• [Plain-text document sources]:

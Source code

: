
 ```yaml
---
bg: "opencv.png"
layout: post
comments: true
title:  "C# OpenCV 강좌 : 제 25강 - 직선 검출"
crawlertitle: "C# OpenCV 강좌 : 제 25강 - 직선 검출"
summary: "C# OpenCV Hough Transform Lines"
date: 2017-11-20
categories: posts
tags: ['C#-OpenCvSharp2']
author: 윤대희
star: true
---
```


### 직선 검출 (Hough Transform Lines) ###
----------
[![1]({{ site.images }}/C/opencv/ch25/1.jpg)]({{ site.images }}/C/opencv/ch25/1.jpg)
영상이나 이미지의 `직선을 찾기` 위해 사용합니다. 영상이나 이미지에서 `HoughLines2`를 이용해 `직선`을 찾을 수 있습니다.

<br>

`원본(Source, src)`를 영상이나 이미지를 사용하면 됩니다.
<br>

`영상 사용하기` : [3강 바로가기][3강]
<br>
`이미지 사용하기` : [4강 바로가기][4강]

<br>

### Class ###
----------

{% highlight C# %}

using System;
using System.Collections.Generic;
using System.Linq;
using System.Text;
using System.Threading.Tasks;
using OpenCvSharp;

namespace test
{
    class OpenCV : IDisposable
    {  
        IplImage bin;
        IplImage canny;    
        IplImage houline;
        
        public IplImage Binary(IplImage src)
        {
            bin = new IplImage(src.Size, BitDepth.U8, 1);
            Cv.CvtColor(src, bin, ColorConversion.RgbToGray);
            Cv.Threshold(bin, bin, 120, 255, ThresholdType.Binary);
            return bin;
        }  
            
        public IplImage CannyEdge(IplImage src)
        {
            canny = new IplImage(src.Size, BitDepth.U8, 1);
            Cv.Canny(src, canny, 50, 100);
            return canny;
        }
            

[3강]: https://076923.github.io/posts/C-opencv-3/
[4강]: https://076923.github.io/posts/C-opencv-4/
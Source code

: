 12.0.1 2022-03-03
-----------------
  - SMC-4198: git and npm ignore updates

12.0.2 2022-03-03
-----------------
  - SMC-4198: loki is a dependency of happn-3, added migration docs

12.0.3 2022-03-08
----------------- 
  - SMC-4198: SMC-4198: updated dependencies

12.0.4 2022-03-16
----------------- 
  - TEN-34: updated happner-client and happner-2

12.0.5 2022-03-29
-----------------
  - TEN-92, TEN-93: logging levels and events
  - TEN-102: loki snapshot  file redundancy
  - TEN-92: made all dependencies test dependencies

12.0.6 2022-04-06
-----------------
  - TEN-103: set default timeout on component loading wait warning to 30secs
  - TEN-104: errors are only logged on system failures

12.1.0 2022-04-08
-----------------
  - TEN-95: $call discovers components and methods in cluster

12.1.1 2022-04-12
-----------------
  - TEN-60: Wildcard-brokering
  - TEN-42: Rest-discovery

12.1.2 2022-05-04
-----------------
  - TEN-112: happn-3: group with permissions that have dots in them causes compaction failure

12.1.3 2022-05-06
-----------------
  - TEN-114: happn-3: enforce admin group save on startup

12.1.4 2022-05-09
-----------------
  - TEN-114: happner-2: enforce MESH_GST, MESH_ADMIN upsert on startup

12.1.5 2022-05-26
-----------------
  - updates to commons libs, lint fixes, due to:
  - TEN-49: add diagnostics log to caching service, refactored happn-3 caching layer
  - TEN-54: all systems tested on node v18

• [WHAT THIS TASK INVOLVES]: Copy each line of the data above exactly as it appears.

• [SOLVED EXERCISE]:
Source code

:
 ```yaml
---
bg: "opencv.png"
layout: post
comments: true
title:  "C# OpenCV 강좌 : 제 25강 - 직선 검출"
crawlertitle: "C# OpenCV 강좌 : 제 25강 - 직선 검출"
summary: "C# OpenCV Hough Transform Lines"
date: 2017-11-20
categories: posts
tags: ['C#-OpenCvSharp2']
author: 윤대희
star: true
---
```


### 직선 검출 (Hough Transform Lines) ###
----------
[![1]({{ site.images }}/C/opencv/ch25/1.jpg)]({{ site.images }}/C/opencv/ch25/1.jpg)
영상이나 이미지의 `직선을 찾기` 위해 사용합니다. 영상이나 이미지에서 `HoughLines2`를 이용해 `직선`을 찾을 수 있습니다.

<br>

`원본(Source, src)`를 영상이나 이미지를 사용하면 됩니다.
<br>

`영상 사용하기` : [3강 바로가기][3강]
<br>
`이미지 사용하기` : [4강 바로가기][4강]

<br>

### Class ###
----------

{% highlight C# %}

using System;
using System.Collections.Generic;
using System.Linq;
using System.Text;
using System.Threading.Tasks;
using OpenCvSharp;

namespace test
{
    class OpenCV : IDisposable
    {  
        IplImage bin;
        IplImage canny;    
        IplImage houline;
        
        public IplImage Binary(IplImage src)
        {
            bin = new IplImage(src.Size, BitDepth.U8, 1);
            Cv.CvtColor(src, bin, ColorConversion.RgbToGray);
            Cv.Threshold(bin, bin, 120, 255, ThresholdType.Binary);
            return bin;
        }  
            
        public IplImage CannyEdge(IplImage src)
        {
            canny = new IplImage(src.Size, BitDepth.U8, 1);
            Cv.Canny(src, canny, 50, 100);
            return canny;
        }
            

[3강]: https://076923.github.io/posts/C-opencv-3/
[4강]: https://076923.github.io/posts/C-opencv-4/
Source code

: 12.0.1 2022-03-03
-----------------
  - SMC-4198: git and npm ignore updates

12.0.2 2022-03-03
-----------------
  - SMC-4198: loki is a dependency of happn-3, added migration docs

12.0.3 2022-03-08
----------------- 
  - SMC-4198: SMC-4198: updated dependencies

12.0.4 2022-03-16
----------------- 
  - TEN-34: updated happner-client and happner-2

12.0.5 2022-03-29
-----------------
  - TEN-92, TEN-93: logging levels and events
  - TEN-102: loki snapshot  file redundancy
  - TEN-92: made all dependencies test dependencies

12.0.6 2022-04-06
-----------------
  - TEN-103: set default timeout on component loading wait warning to 30secs
  - TEN-104: errors are only logged on system failures

12.1.0 2022-04-08
-----------------
  - TEN-95: $call discovers components and methods in cluster

12.1.1 2022-04-12
-----------------
  - TEN-60: Wildcard-brokering
  - TEN-42: Rest-discovery

12.1.2 2022-05-04
-----------------
  - TEN-112: happn-3: group with permissions that have dots in them causes compaction failure

12.1.3 2022-05-06
-----------------
  - TEN-114: happn-3: enforce admin group save on startup

12.1.4 2022-05-09
-----------------
  - TEN-114: happner-2: enforce MESH_GST, MESH_ADMIN upsert on startup

12.1.5 2022-05-26
-----------------
  - updates to commons libs, lint fixes, due to:
  - TEN-49: add diagnostics log to caching service, refactored happn-3 caching layer
  - TEN-54: all systems tested on node v18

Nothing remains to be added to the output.